[Entries taken from a collection]
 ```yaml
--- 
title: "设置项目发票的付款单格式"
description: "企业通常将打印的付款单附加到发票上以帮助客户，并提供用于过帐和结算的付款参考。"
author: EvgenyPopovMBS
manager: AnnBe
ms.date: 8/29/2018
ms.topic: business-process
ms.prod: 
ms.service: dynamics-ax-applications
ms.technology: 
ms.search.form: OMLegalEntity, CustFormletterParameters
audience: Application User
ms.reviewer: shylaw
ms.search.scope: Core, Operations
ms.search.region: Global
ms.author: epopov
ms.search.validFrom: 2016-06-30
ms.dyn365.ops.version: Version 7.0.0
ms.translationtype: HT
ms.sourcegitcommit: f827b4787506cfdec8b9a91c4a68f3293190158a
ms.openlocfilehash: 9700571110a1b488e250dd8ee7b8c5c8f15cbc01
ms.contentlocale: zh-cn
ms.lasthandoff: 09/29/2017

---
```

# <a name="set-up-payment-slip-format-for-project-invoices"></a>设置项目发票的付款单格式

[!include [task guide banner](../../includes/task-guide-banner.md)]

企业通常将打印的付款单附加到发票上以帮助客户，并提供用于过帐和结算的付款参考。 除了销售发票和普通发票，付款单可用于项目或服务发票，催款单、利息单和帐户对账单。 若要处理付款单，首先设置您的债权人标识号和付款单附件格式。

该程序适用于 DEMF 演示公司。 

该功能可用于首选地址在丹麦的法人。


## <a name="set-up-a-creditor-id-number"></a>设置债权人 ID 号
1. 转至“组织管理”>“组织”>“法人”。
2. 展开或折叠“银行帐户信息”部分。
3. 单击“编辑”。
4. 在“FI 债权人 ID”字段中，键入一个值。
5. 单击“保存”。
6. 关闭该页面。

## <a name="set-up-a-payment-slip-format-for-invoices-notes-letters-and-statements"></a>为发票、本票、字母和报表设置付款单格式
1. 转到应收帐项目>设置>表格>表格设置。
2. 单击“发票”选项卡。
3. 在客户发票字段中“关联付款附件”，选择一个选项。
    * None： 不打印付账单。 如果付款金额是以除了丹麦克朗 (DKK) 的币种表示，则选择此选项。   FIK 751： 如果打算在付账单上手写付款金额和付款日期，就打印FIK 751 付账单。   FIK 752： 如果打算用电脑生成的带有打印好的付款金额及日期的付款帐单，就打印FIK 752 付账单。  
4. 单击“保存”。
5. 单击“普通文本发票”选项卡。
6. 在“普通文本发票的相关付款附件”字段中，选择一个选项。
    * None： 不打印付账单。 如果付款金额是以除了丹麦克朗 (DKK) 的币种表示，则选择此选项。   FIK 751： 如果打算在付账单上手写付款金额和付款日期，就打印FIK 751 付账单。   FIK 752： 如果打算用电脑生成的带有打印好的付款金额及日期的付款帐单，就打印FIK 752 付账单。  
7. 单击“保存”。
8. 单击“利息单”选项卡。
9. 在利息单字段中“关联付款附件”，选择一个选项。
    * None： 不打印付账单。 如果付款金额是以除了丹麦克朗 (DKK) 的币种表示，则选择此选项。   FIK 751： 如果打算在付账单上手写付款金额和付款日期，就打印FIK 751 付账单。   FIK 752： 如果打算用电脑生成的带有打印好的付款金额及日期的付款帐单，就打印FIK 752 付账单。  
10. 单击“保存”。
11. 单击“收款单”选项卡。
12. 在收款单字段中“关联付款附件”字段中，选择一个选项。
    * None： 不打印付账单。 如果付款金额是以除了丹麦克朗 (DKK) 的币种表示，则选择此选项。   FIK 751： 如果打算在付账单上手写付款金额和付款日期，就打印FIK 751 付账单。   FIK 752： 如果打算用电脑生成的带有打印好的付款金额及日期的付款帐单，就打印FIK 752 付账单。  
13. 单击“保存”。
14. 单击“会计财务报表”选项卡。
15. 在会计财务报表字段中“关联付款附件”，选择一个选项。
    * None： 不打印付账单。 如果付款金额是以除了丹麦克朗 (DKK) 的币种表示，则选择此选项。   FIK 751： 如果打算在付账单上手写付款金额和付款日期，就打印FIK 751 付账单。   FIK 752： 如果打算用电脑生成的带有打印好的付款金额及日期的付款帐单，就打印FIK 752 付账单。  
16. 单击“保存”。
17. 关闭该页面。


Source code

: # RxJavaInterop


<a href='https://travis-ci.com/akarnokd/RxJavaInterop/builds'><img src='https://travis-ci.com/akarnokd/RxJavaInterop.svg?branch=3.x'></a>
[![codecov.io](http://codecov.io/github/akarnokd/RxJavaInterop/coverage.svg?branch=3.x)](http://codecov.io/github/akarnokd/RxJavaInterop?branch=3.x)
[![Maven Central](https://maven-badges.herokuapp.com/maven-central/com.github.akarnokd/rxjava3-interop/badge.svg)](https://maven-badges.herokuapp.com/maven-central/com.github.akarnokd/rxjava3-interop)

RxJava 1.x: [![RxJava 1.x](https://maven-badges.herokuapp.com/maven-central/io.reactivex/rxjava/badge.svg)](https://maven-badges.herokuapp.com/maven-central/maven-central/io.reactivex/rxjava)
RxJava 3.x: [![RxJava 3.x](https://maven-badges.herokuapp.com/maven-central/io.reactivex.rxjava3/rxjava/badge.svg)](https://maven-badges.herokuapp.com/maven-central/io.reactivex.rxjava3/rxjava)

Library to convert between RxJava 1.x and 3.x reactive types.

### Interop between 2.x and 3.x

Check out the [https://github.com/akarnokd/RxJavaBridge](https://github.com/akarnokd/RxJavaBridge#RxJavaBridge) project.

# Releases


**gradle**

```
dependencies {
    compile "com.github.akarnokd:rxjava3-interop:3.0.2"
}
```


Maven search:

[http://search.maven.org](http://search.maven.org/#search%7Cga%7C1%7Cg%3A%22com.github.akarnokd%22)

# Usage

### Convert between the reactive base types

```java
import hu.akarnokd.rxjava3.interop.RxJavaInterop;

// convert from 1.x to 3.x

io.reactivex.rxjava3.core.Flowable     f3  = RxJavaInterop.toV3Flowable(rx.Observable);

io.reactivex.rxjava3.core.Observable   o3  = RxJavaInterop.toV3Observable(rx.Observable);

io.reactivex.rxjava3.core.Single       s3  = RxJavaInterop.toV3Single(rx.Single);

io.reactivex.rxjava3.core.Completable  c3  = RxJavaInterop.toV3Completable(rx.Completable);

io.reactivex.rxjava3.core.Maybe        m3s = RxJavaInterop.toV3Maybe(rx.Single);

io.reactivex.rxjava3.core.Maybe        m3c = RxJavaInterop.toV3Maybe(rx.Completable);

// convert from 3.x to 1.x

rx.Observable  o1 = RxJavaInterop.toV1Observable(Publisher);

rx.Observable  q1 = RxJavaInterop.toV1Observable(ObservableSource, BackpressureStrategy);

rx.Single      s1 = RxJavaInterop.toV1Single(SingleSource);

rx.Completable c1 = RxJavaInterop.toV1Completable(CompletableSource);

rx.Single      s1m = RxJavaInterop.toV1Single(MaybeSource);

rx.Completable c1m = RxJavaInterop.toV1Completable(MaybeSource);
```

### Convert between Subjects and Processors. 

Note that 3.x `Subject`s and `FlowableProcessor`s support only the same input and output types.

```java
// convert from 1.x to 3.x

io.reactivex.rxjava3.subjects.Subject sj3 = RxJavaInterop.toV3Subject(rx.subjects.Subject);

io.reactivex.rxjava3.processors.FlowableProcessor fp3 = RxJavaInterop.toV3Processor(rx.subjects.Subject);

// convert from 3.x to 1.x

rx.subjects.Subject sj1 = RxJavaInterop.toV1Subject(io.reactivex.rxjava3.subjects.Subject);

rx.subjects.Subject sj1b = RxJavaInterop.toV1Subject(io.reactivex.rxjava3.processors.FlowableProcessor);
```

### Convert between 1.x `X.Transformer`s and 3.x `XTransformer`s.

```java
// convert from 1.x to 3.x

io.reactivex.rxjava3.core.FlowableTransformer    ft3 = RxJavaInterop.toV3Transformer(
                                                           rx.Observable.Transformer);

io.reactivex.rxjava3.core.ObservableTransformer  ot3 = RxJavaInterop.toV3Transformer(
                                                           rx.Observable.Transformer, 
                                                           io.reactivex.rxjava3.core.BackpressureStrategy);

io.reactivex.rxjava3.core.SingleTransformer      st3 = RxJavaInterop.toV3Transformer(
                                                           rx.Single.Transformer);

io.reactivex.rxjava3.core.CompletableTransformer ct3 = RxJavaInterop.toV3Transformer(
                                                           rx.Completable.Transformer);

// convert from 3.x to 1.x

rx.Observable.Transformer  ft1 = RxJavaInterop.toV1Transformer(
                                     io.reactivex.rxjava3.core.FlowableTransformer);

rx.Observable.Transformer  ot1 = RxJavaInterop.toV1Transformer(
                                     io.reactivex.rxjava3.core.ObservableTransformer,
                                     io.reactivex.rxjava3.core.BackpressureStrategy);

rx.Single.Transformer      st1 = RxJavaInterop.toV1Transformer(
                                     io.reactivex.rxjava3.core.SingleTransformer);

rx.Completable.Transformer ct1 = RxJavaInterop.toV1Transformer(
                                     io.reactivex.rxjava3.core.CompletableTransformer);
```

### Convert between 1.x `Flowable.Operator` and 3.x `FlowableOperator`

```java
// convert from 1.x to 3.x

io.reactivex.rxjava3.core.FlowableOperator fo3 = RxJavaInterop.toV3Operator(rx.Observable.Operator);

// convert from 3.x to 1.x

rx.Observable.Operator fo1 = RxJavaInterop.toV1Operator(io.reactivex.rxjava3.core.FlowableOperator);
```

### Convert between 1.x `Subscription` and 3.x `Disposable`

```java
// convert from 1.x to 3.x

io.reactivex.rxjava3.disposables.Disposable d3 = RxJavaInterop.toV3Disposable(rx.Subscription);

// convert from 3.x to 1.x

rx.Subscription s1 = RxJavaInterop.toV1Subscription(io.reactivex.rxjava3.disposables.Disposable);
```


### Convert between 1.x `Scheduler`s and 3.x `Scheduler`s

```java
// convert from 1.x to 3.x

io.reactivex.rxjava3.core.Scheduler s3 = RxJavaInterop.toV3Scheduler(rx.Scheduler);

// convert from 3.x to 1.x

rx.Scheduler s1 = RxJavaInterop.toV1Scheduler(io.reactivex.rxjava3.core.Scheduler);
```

__What is being asked__.
Whenever a line of the data includes the word "SingleTransformer", show that line in full.

__Task answer__.
io.reactivex.rxjava3.core.SingleTransformer      st3 = RxJavaInterop.toV3Transformer(
                                     io.reactivex.rxjava3.core.SingleTransformer);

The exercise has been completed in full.